At this point I'm not really sure if I should talk to her or demand that she tell me she's been unfaithful with him. I've actually already done once and she said that there's nothing going on (3 weeks ago).... 

I'm not blind to the possibility I'm just accepting --
at the moment--- that I can't change anything about it.

I also thought about just kicking his ass right there but that would get me nothing positive. 

Last night I had the kids and I was supposed to leave the house before my wife and J got there but decided to stay. My daughter got hurt in a sledding accident ,just a little banged up and she wanted to show her mom how she looked and tell her about the fun that she had. I was very cordial I shake J's hand . She got me alone and told me that she was mad at me for being there that you didn't want me to get weird like I had before , i told her that she's the one that was being weird "after all you guys are just friends".


----------



## Malaise

OP

You don't have a chance to R if she's in an affair.

Bottom line.

She needs to end it with him if you have any hope.

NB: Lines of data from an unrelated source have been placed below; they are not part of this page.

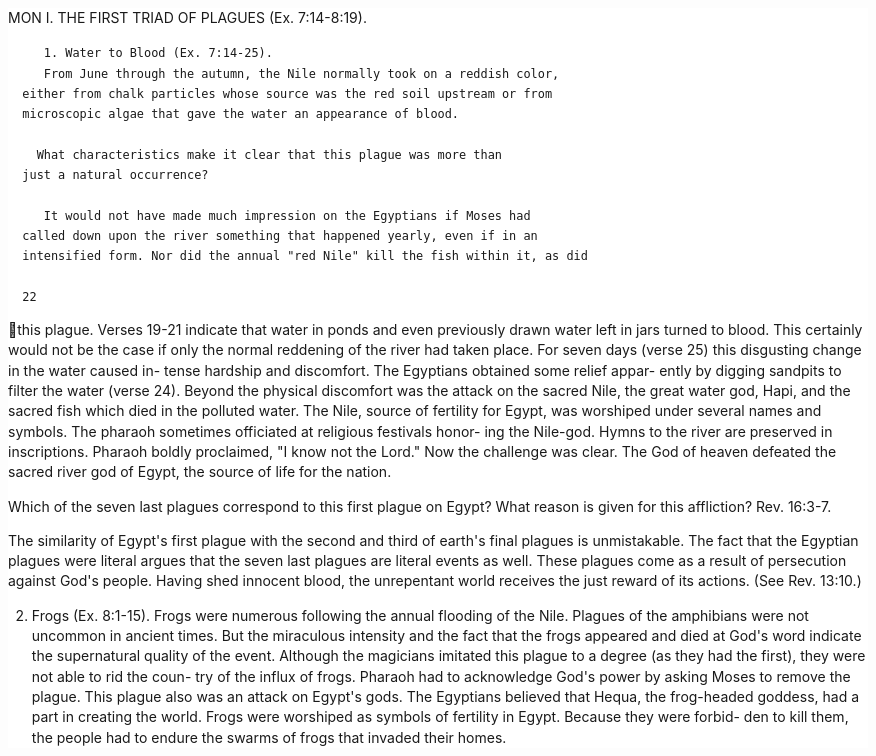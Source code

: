 MON   I. THE FIRST TRIAD OF PLAGUES (Ex. 7:14-8:19).

         1. Water to Blood (Ex. 7:14-25).
         From June through the autumn, the Nile normally took on a reddish color,
      either from chalk particles whose source was the red soil upstream or from
      microscopic algae that gave the water an appearance of blood.

        What characteristics make it clear that this plague was more than
      just a natural occurrence?

         It would not have made much impression on the Egyptians if Moses had
      called down upon the river something that happened yearly, even if in an
      intensified form. Nor did the annual "red Nile" kill the fish within it, as did

      22
this plague. Verses 19-21 indicate that water in ponds and even previously
drawn water left in jars turned to blood. This certainly would not be the case
if only the normal reddening of the river had taken place.
   For seven days (verse 25) this disgusting change in the water caused in-
tense hardship and discomfort. The Egyptians obtained some relief appar-
ently by digging sandpits to filter the water (verse 24).
   Beyond the physical discomfort was the attack on the sacred Nile, the
great water god, Hapi, and the sacred fish which died in the polluted water.
The Nile, source of fertility for Egypt, was worshiped under several names
and symbols. The pharaoh sometimes officiated at religious festivals honor-
ing the Nile-god. Hymns to the river are preserved in inscriptions.
   Pharaoh boldly proclaimed, "I know not the Lord." Now the challenge
was clear. The God of heaven defeated the sacred river god of Egypt, the
source of life for the nation.

  Which of the seven last plagues correspond to this first plague on
Egypt? What reason is given for this affliction? Rev. 16:3-7.


   The similarity of Egypt's first plague with the second and third of earth's
final plagues is unmistakable. The fact that the Egyptian plagues were literal
argues that the seven last plagues are literal events as well. These plagues
come as a result of persecution against God's people. Having shed innocent
blood, the unrepentant world receives the just reward of its actions. (See
Rev. 13:10.)

   2. Frogs (Ex. 8:1-15).
   Frogs were numerous following the annual flooding of the Nile. Plagues
of the amphibians were not uncommon in ancient times. But the miraculous
intensity and the fact that the frogs appeared and died at God's word indicate
the supernatural quality of the event. Although the magicians imitated this
plague to a degree (as they had the first), they were not able to rid the coun-
try of the influx of frogs. Pharaoh had to acknowledge God's power by
asking Moses to remove the plague.
   This plague also was an attack on Egypt's gods. The Egyptians believed
that Hequa, the frog-headed goddess, had a part in creating the world. Frogs
were worshiped as symbols of fertility in Egypt. Because they were forbid-
den to kill them, the people had to endure the swarms of frogs that invaded
their homes.
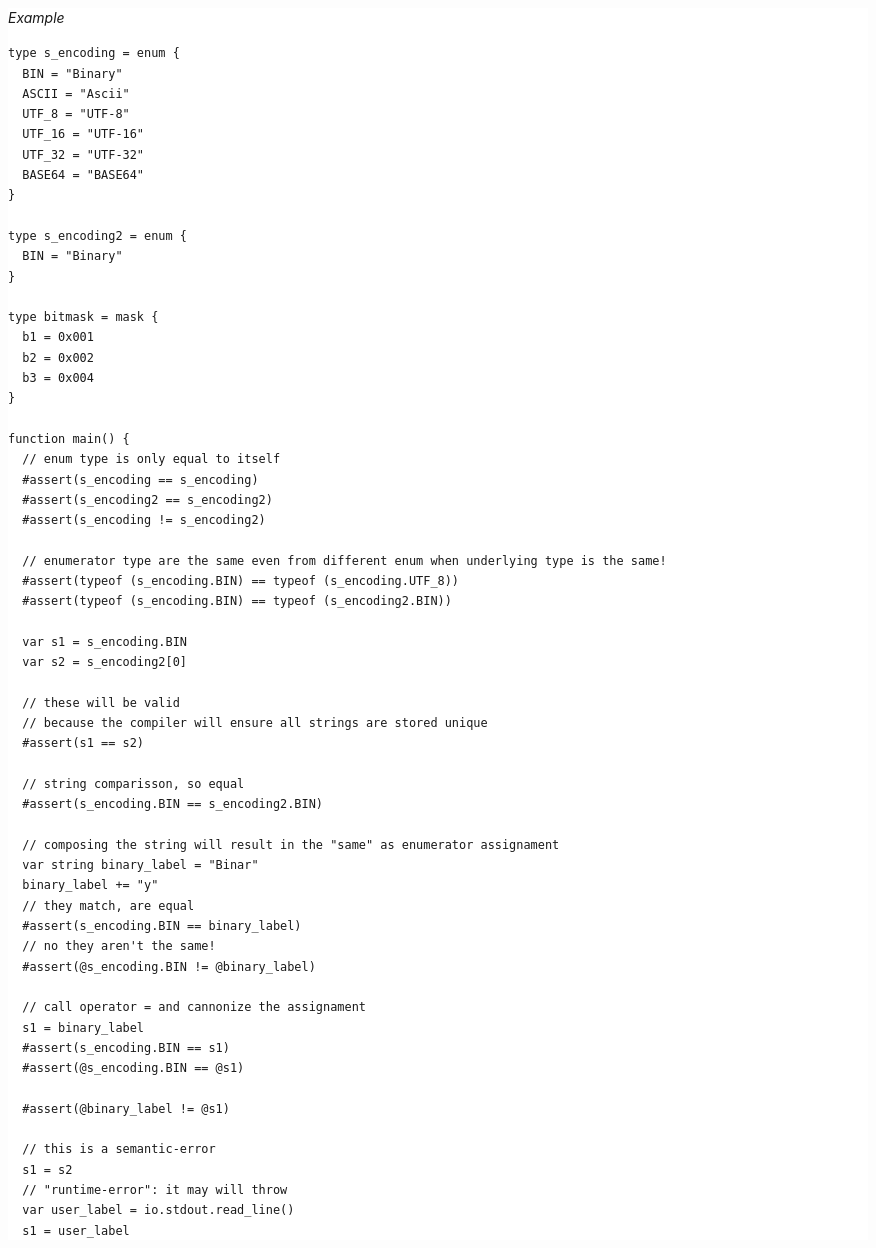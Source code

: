 

*Example*

```language
type s_encoding = enum {
  BIN = "Binary"
  ASCII = "Ascii"
  UTF_8 = "UTF-8"
  UTF_16 = "UTF-16"
  UTF_32 = "UTF-32"
  BASE64 = "BASE64"
}

type s_encoding2 = enum {
  BIN = "Binary"
}

type bitmask = mask {
  b1 = 0x001
  b2 = 0x002
  b3 = 0x004
}

function main() {
  // enum type is only equal to itself
  #assert(s_encoding == s_encoding)
  #assert(s_encoding2 == s_encoding2)
  #assert(s_encoding != s_encoding2)

  // enumerator type are the same even from different enum when underlying type is the same!
  #assert(typeof (s_encoding.BIN) == typeof (s_encoding.UTF_8))
  #assert(typeof (s_encoding.BIN) == typeof (s_encoding2.BIN))

  var s1 = s_encoding.BIN
  var s2 = s_encoding2[0]

  // these will be valid
  // because the compiler will ensure all strings are stored unique
  #assert(s1 == s2)

  // string comparisson, so equal
  #assert(s_encoding.BIN == s_encoding2.BIN)

  // composing the string will result in the "same" as enumerator assignament
  var string binary_label = "Binar"
  binary_label += "y"
  // they match, are equal
  #assert(s_encoding.BIN == binary_label)
  // no they aren't the same!
  #assert(@s_encoding.BIN != @binary_label)

  // call operator = and cannonize the assignament
  s1 = binary_label
  #assert(s_encoding.BIN == s1)
  #assert(@s_encoding.BIN == @s1)

  #assert(@binary_label != @s1)

  // this is a semantic-error
  s1 = s2
  // "runtime-error": it may will throw
  var user_label = io.stdout.read_line()
  s1 = user_label

```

( Yes, she's in an affair with 'J' )


----------



## Malaise

KC7NOA said:


> At this point I'm not really sure if I should talk to her or demand that she tell me she's been unfaithful with him. I've actually already done once and she said that there's nothing going on (3 weeks ago)....
> 
> Cheaters lie. It's their job description.
> 
> 
> . I was very cordial I shake J's hand .
> 
> What do you imagine he thinks of you?


----------



## Marc878

KC7NOA said:


> At this point I'm not really sure if I should talk to her or demand that she tell me she's been unfaithful with him. I've actually already done once and she said that there's nothing going on (3 weeks ago)....
> 
> Cheaters lie a lot
> 
> I'm not blind to the possibility I'm just accepting --
> at the moment--- that I can't change anything about it.
> 
> Your passivity and weakness will make this situation worse
> 
> I also thought about just kicking his ass right there but that would get me nothing positive.
> 
> Last night I had the kids and I was supposed to leave the house before *my wife and J got there* but decided to stay. My daughter got hurt in a sledding accident ,just a little banged up and she wanted to show her mom how she looked and tell her about the fun that she had. I was very cordial *I shake J's hand* . She got me alone and told me that she was mad at me for being there that you didn't want me to get weird like I had before , i told her that she's the one that was being weird "after all you guys are just friends".


You should have never left your home. She is using the separation for J and you are acting like a total doormat. Shook his hand??? 

Trying to nice her back never works. It makes you look like a weak puppy while J stands tall.

Why are you in total submission to your wife and her boyfriend?

Your actions around this will cause you a lot more needless pain and suffering because you aren't man enough to stand up and do what's needed.

They are going to destroy you, your family and future while you stand idly by and do nothing. Actually your actions are telling them yore ok with what they're doing.

It amazes me that a man would do what you are doing.

You need to wake the hell up here.


----------



## Marc878

Move back to your home and let her move out if that's what she wants.

I'd see J and tell him to keep the hell out of my life and family or suffer the consequences.

What do you think your kids are going to think of you when they grow up?

Not to mention your family and friends. A blind man could see what your are refusing to look at objectively. 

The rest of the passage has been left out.